-Caleb-dijo Hammersmith-.Ven aquí un momento.
Los pequeños, sin duda gemelos, debían de tener entonces unos cuatro años. La niña continuó hacia la casa, pero el niño se acercó a su padre mirándose los pies. Sabía que era feo. Incluso a los cuatro años, uno sabe si es feo o no. Hammersmith le cogió la barbilla con dos dedos e intentó levantarle la cara. Al principio el niño se resistió, pero cuando el padre dijo "Por favor, pequeño" con dulzura, serenidad y afecto, obedeció.
Una cicatriz enorme y circular partía del cuero cabelludo, bajaba por la frente, cruzaba un ojo ciego y torcido y llegaba a la comisura de una boca desfigurada, que parecía imitar la sonrisa astuta de un jugador, o quizá, de un chulo. Una mejilla era tersa y bonita; la otra esta arrugada como un tronco marchito. Supuse que antes habría habido allí un agujero, pero al menos ahora había cicatrizado.
-Le queda un ojo- dijo Hammersmith acariciando con dulzura la mejilla arrugada del pequeño-. Supongo que ha tenido suerte de no quedar ciego. Todos los días damos gracias a Dios por ello, ¿verdad, Caleb?

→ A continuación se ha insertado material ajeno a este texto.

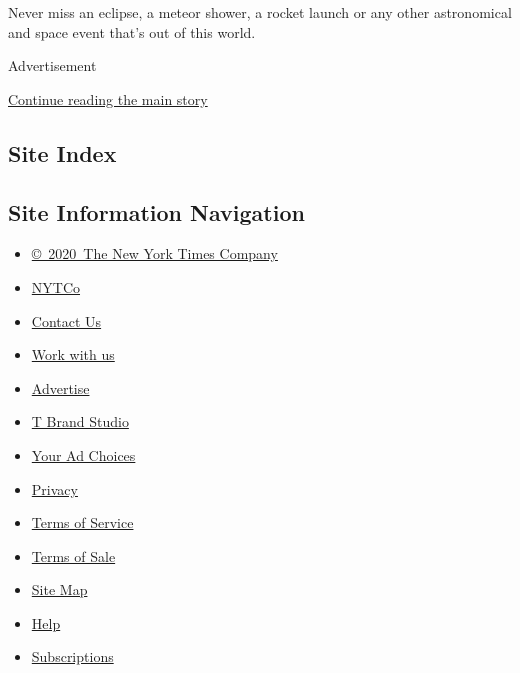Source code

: Never miss an eclipse, a meteor shower, a rocket launch or any other
astronomical and space event that's out of this world.

Advertisement

\protect\hyperlink{after-bottom}{Continue reading the main story}

\hypertarget{site-index}{%
\subsection{Site Index}\label{site-index}}

\hypertarget{site-information-navigation}{%
\subsection{Site Information
Navigation}\label{site-information-navigation}}

\begin{itemize}
\tightlist
\item
  \href{https://help.nytimes3xbfgragh.onion/hc/en-us/articles/115014792127-Copyright-notice}{©~2020~The
  New York Times Company}
\end{itemize}

\begin{itemize}
\tightlist
\item
  \href{https://www.nytco.com/}{NYTCo}
\item
  \href{https://help.nytimes3xbfgragh.onion/hc/en-us/articles/115015385887-Contact-Us}{Contact
  Us}
\item
  \href{https://www.nytco.com/careers/}{Work with us}
\item
  \href{https://nytmediakit.com/}{Advertise}
\item
  \href{http://www.tbrandstudio.com/}{T Brand Studio}
\item
  \href{https://www.nytimes3xbfgragh.onion/privacy/cookie-policy\#how-do-i-manage-trackers}{Your
  Ad Choices}
\item
  \href{https://www.nytimes3xbfgragh.onion/privacy}{Privacy}
\item
  \href{https://help.nytimes3xbfgragh.onion/hc/en-us/articles/115014893428-Terms-of-service}{Terms
  of Service}
\item
  \href{https://help.nytimes3xbfgragh.onion/hc/en-us/articles/115014893968-Terms-of-sale}{Terms
  of Sale}
\item
  \href{https://spiderbites.nytimes3xbfgragh.onion}{Site Map}
\item
  \href{https://help.nytimes3xbfgragh.onion/hc/en-us}{Help}
\item
  \href{https://www.nytimes3xbfgragh.onion/subscription?campaignId=37WXW}{Subscriptions}
\end{itemize}
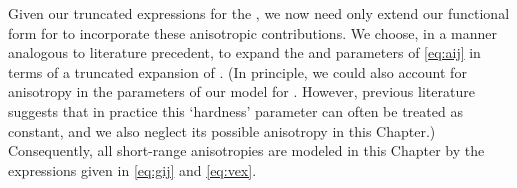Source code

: Given our truncated expressions for the \sfunc, we now need only extend our
functional form for \fij to incorporate these anisotropic contributions.
We choose, in a manner analogous to literature precedent,
\cite{Stone2007,Mitchell2001,Price2000,Stone1988,Day2003,Torheyden2006,Totton2010,Misquitta2016,Price2010a}
to expand the  and  parameters of \cref{eq:aij} in terms of a truncated
expansion of \sfunc. 
(In principle, we could also account for anisotropy in the \B parameters of
our model for \fij. However, previous literature suggests that in practice this `hardness'
parameter can often be treated as constant, and we also neglect its possible
anisotropy in this Chapter.) 
Consequently, all short-range anisotropies are modeled in this Chapter
by the expressions given in \cref{eq:gij} and \cref{eq:vex}.

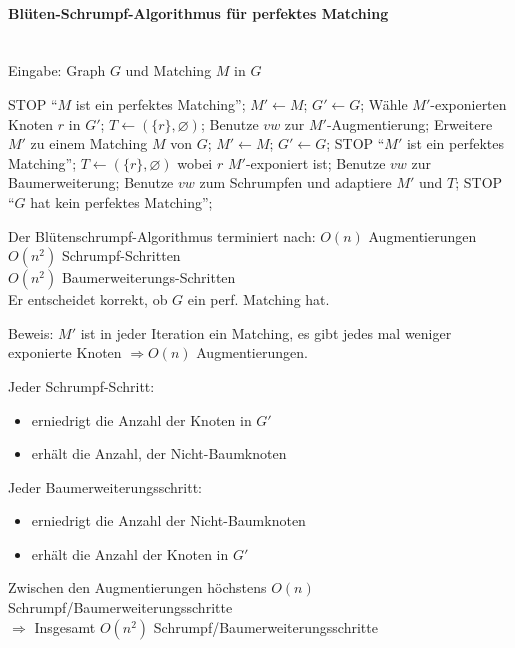 \paragraph{Blüten-Schrumpf-Algorithmus für perfektes Matching}\mbox{}\\
Eingabe: Graph $G$ und Matching $M$ in $G$


\begin{algorithmic}
\STATE STOP "`$M$ ist ein perfektes Matching"';
\ENDIF
\STATE $M' \leftarrow M$;
\STATE $G' \leftarrow G$;
\STATE Wähle $M'$-exponierten Knoten $r$ in $G'$;
\STATE $T \leftarrow (\{r\},\varnothing)$;
\STATE Benutze $vw$ zur $M'$-Augmentierung;
\STATE Erweitere $M'$ zu einem Matching $M$ von $G$;
\STATE $M' \leftarrow M$;
\STATE $G' \leftarrow G$;
\STATE STOP "`$M'$ ist ein perfektes Matching"';
\ELSE 
\STATE $T \leftarrow (\{r\},\varnothing)$ wobei $r$ $M'$-exponiert ist;
\ENDIF
\ENDCASE
{}
\STATE Benutze $vw$ zur Baumerweiterung;
\ENDCASE
{}
\STATE Benutze $vw$ zum Schrumpfen und adaptiere $M'$ und $T$;
\ENDCASE
\ENDWHILE
\STATE STOP "`$G$ hat kein perfektes Matching"';
\end{algorithmic}

\begin{satz}
Der Blütenschrumpf-Algorithmus terminiert nach:
$O(n)$ Augmentierungen\\
$O(n^2)$ Schrumpf-Schritten\\
$O(n^2)$ Baumerweiterungs-Schritten\\
Er entscheidet korrekt, ob $G$ ein perf. Matching hat.
\end{satz}
Beweis: $M'$ ist in jeder Iteration ein Matching, es gibt jedes mal weniger
exponierte Knoten $\Rightarrow O(n)$ Augmentierungen.

Jeder Schrumpf-Schritt:
\begin{itemize}
\item erniedrigt die Anzahl der Knoten in $G'$
\item erhält die Anzahl, der Nicht-Baumknoten
\end{itemize}
Jeder Baumerweiterungsschritt:
\begin{itemize}
\item erniedrigt die Anzahl der Nicht-Baumknoten
\item erhält die Anzahl der Knoten in $G'$
\end{itemize}
Zwischen den Augmentierungen höchstens $O(n)$
Schrumpf/Baumerweiterungsschritte\\
$\Rightarrow$ Insgesamt $O(n^2)$ Schrumpf/Baumerweiterungsschritte


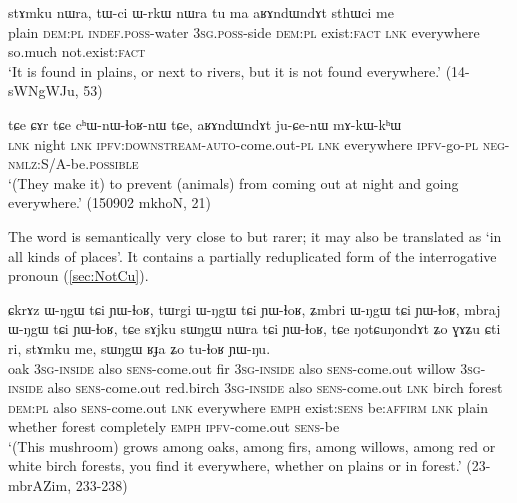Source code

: \begin{exe}
\ex \label{ex:aRAndWndAt.me}
\gll stɤmku nɯra, tɯ-ci ɯ-rkɯ nɯra tu ma aʁɤndɯndɤt sthɯci me \\
plain \textsc{dem:pl} \textsc{indef.poss}-water \textsc{3sg.poss}-side  \textsc{dem:pl} exist:\textsc{fact} \textsc{lnk} everywhere so.much not.exist:\textsc{fact} \\
\glt `It is found in plains, or next to rivers, but it is not found everywhere.' (14-sWNgWJu, 53)
\end{exe} 

\begin{exe}
\ex \label{ex:aRAndWndAt.juCenW}
\gll tɕe ɕɤr tɕe cʰɯ-nɯ-ɬoʁ-nɯ tɕe, aʁɤndɯndɤt ju-ɕe-nɯ mɤ-kɯ-kʰɯ \\
\textsc{lnk} night \textsc{lnk} \textsc{ipfv:downstream-auto}-come.out-\textsc{pl} \textsc{lnk} everywhere \textsc{ipfv}-go-\textsc{pl} \textsc{neg}-\textsc{nmlz}:S/A-be.\textsc{possible} \\
\glt `(They make it) to prevent (animals) from coming out at night and going everywhere.' (150902 mkhoN, 21)
\end{exe} 

The word   is semantically very close to  but rarer; it may also be translated as `in all kinds of places'. It contains a partially reduplicated form of the interrogative pronoun  (\ref{sec:NotCu}).

 \begin{exe}
\ex \label{ex:NotCuNondAt}
\gll ɕkrɤz ɯ-ŋgɯ tɕi ɲɯ-ɬoʁ, tɯrgi ɯ-ŋgɯ tɕi ɲɯ-ɬoʁ, ʑmbri ɯ-ŋgɯ tɕi ɲɯ-ɬoʁ,  mbraj ɯ-ŋgɯ tɕi ɲɯ-ɬoʁ, tɕe sɤjku sɯŋgɯ nɯra tɕi ɲɯ-ɬoʁ, tɕe ŋotɕuŋondɤt ʑo ɣɤʑu ɕti ri, stɤmku me, sɯŋgɯ ʁɟa ʑo tu-ɬoʁ ɲɯ-ŋu. \\
oak \textsc{3sg-inside} also \textsc{sens}-come.out fir \textsc{3sg-inside} also \textsc{sens}-come.out willow \textsc{3sg-inside} also \textsc{sens}-come.out red.birch \textsc{3sg-inside} also \textsc{sens}-come.out \textsc{lnk} birch  forest \textsc{dem:pl} also \textsc{sens}-come.out \textsc{lnk} everywhere \textsc{emph} exist:\textsc{sens} be:\textsc{affirm}  \textsc{lnk} plain whether  forest completely \textsc{emph} \textsc{ipfv}-come.out \textsc{sens}-be \\
\glt `(This mushroom) grows among oaks, among firs, among willows, among red or white birch forests, you find it everywhere, whether on plains or in forest.' (23-mbrAZim, 233-238)
\end{exe} 

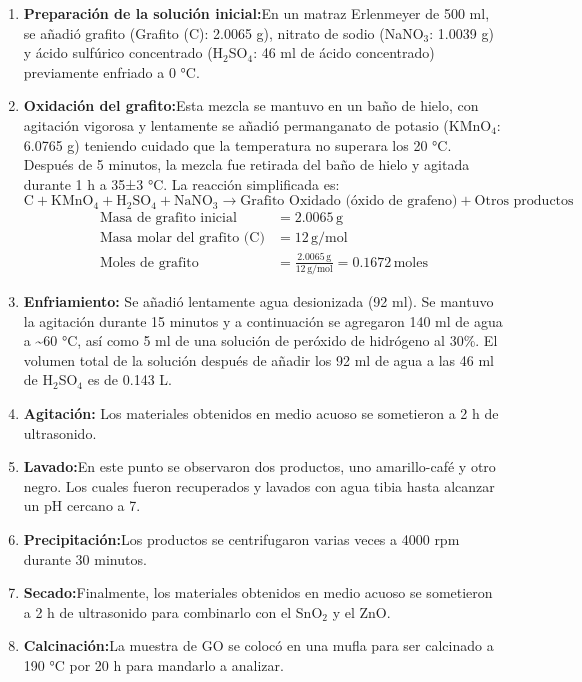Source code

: \documentclass[12pt]{article}
\begin{document}
    \begin{enumerate}
    \item \textbf{Preparación de la solución inicial:}En un matraz Erlenmeyer de 500 ml, se añadió grafito (Grafito (C): 2.0065 g), nitrato de sodio (NaNO$_3$: 1.0039 g) y ácido sulfúrico concentrado (H$_2$SO$_4$: 46 ml de ácido concentrado) previamente enfriado a 0 °C. 

    \item\textbf{Oxidación del grafito:}Esta mezcla se mantuvo en un baño de hielo, con agitación vigorosa y lentamente se añadió permanganato de potasio (KMnO$_4$: 6.0765 g) teniendo cuidado que la temperatura no superara los 20 °C. Después de 5 minutos, la mezcla fue retirada del baño de hielo y agitada durante 1 h a 35±3 °C. La reacción simplificada es:
     \[
    \text{C} + \text{KMnO}_4 + \text{H}_2\text{SO}_4 + \text{NaNO}_3 \rightarrow \text{Grafito Oxidado (óxido de grafeno)} + \text{Otros productos}
    \]
    \begin{align}
    \text{Masa de grafito inicial} &= 2.0065 \, \text{g} \\
    \text{Masa molar del grafito (C)} &= 12 \, \text{g/mol} \\
    \text{Moles de grafito} &= \frac{2.0065 \, \text{g}}{12 \, \text{g/mol}} = 0.1672 \, \text{moles}
    \end{align}
    
    \item\textbf{Enfriamiento:} Se añadió lentamente agua desionizada (92 ml). Se mantuvo la agitación durante 15 minutos y a continuación se agregaron 140 ml de agua a \textasciitilde 60 °C, así como 5 ml de una solución de peróxido de hidrógeno al 30\%. El volumen total de la solución después de añadir los 92 ml de agua a las 46 ml de H$_2$SO$_4$ es de 0.143 L.
    
    \item\textbf{Agitación: } 
    Los materiales obtenidos en medio acuoso se sometieron a 2 h de ultrasonido.

    \item\textbf{Lavado:}En este punto se observaron dos productos, uno amarillo-café y otro negro. Los cuales fueron recuperados y lavados con agua tibia hasta alcanzar un pH cercano a 7.

    \item\textbf{Precipitación:}Los productos se centrifugaron varias veces a 4000 rpm durante 30 minutos.

    \item\textbf{Secado:}Finalmente, los materiales obtenidos en medio acuoso se sometieron a 2 h de ultrasonido para combinarlo con el SnO$\displaystyle _{2}$ y el ZnO.

    \item\textbf{Calcinación:}La muestra de GO se colocó en una mufla para ser calcinado a 190 °C por 20 h para mandarlo a analizar.
    
    \end{enumerate}
    
\end{document}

-Sí- dijo con timidez el niño, un niño que sería hostigado cruelmente por sus compañeros de clase en el patio del colegio durante todos sus años escolares, un niño a quien nadie invitaría a jugar y que probablemente nunca se acostaría con una mujer (ni siquiera pagando por ella) cuando alcanzara la edad y necesidades de un adulto, un niño que siempre quedaría fuera del círculo cálido e iluminado de sus iguales, un niño que se miraría en el espejo durante los siguientes sesenta o setenta años de su vida y pensaría: "Eres feo, feo, feo".
-Entra y coge tus galletas -dijo su padre, besandola boca desfigurada de su hijo.
-Sí, papá -respondió Caleb, y entró corriendo a la casa.